I know open and closed are in somehow dual relations.

Now I am applying this concept in continuous map.

What I know is following

$$f$$ is continuous iff $$\overline{f^{-1}(B)} \subset f^{-1}(\overline{B})$$ for all $$B\subset Y$$

and its dual version also holds. i.e.,

$$f$$ is continuous iff $$\operatorname{int}(f^{-1}(B)) \supset f^{-1}(\operatorname{int}(B))$$ for all $$B\subset Y$$

Furthermore, many textbooks cover this as well

$$f : X \rightarrow Y$$ is continuous iff for each $$A \subset X$$, $$f(\bar{A}) \subset \overline{f(A)}$$.

But I don't see its dual version at any textbook.

Is its dual version works?

I mean

iff for each $$A\subset X$$, $$f(int(A)) \supset int(f(A))$$

• "open is dual to close" has no real sense... but we can understand what you mean. I didn't think to your problem so much, but In your two first version (with $f^{-1}$), you can easily pass from the version with open set to the version with closed set using the fact that $f^{-1}$ is stable with intersection, i.e. $f^{-1}(A\cap B)=f^{-1}(A\cap B)$. Unfortunately, this is not true true with $f$, so I wouldn't be surprise that such a dual version doesn't exist...
– Surb
Jan 4, 2020 at 13:54

The first two characterisations (using $$f^{-1}$$) are derivable from each other : in any space $$X$$ we have the complements duality between interior and closure

$$\operatorname{int}(A)=X\setminus \overline{X\setminus A}$$

and $$\overline{A}= X\setminus \operatorname{int}(X\setminus A)$$

and moreover, $$f^{-1}$$ plays nice with complements, i.e.
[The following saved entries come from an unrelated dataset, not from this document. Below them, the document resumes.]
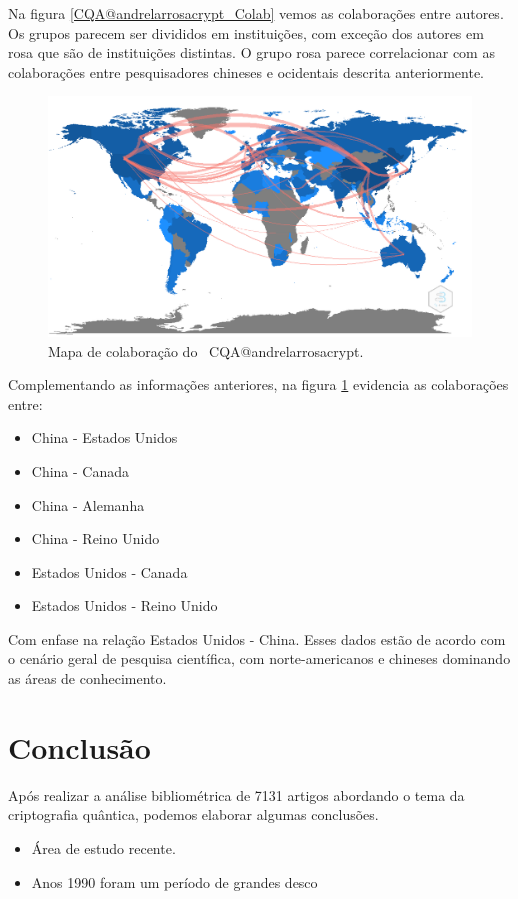 Na figura \ref{CQA@andrelarrosacrypt_Colab} vemos as colaborações entre autores. Os grupos parecem ser divididos em instituições, com exceção dos autores em rosa que são de instituições distintas. O grupo rosa parece correlacionar com as colaborações entre pesquisadores chineses e ocidentais descrita anteriormente.

\begin{figure}
    \centering
    \includegraphics[angle=0,width=1\textwidth]{experiments/andrelarrosacrypt/AnaliseBibliometrica/CriptografiaQuantica/imagens/CQA@andrelarrosacrypt_ColabMap.png}
    \caption{Mapa de colaboração do \dataset\ CQA@andrelarrosacrypt.}
    \label{CQA@andrelarrosacrypt_ColabMap}
\end{figure}

Complementando as informações anteriores, na figura \ref{CQA@andrelarrosacrypt_ColabMap} evidencia as colaborações entre:

\begin{itemize}
    \item China - Estados Unidos
    \item China - Canada
    \item China - Alemanha
    \item China - Reino Unido
    \item Estados Unidos - Canada
    \item Estados Unidos - Reino Unido
\end{itemize}

Com enfase na relação Estados Unidos - China. Esses dados estão de acordo com o cenário geral de pesquisa científica, com norte-americanos e chineses dominando as áreas de conhecimento.

\section{Conclusão}

Após realizar a análise bibliométrica de 7131 artigos abordando o tema da criptografia quântica, podemos elaborar algumas conclusões.

\begin{itemize}
    \item Área de estudo recente.
    \item Anos 1990 foram um período de grandes desco
\end{itemize}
$$f^{-1}[Y\setminus A]=X\setminus f^{-1}[A]$$

and complements reverse inclusions.

But we don't have the complement property for forward images (we do for injective functions, but generally $$f[X\setminus A]\neq f[X]\setminus f[A]$$ etc.)

The property that $$f[\operatorname{int}(A)] \subseteq \operatorname{int}(f[A])$$ characterises open maps, as can be easily seen. But the reverse

$$f[\operatorname{int}(A)] \supseteq \operatorname{int}(f[A])$$

does not characterise continuity, as can be seen from the examples here, (both implications with continuity fail) which I won't repeat here.

No. It's false in both directions. Interior of a set depends on the ambient space. So it's easy to produce sets with empty interiors. For example, let $$X = \mathbb{R}$$ (with the usual topology) and $$Y = \{\ast\}$$ be a singleton and let $$f : X \to Y$$ be the constant map. Let $$A = \{0\} \subset X$$. Then $$\mathrm{int}(A) = \emptyset$$, but $$\mathrm{int}(f(A)) = Y$$ which shows that the only if statement is false. For the other direction, let both $$X$$ and $$Y$$ be $$\mathbb{R}$$. Define $$f : X \to Y$$ by sending $$(-\infty, 0) \to \{-1\}$$ and $$[0, \infty) \to \{1\}$$. The interior of the image is empty but the map is discontinuous.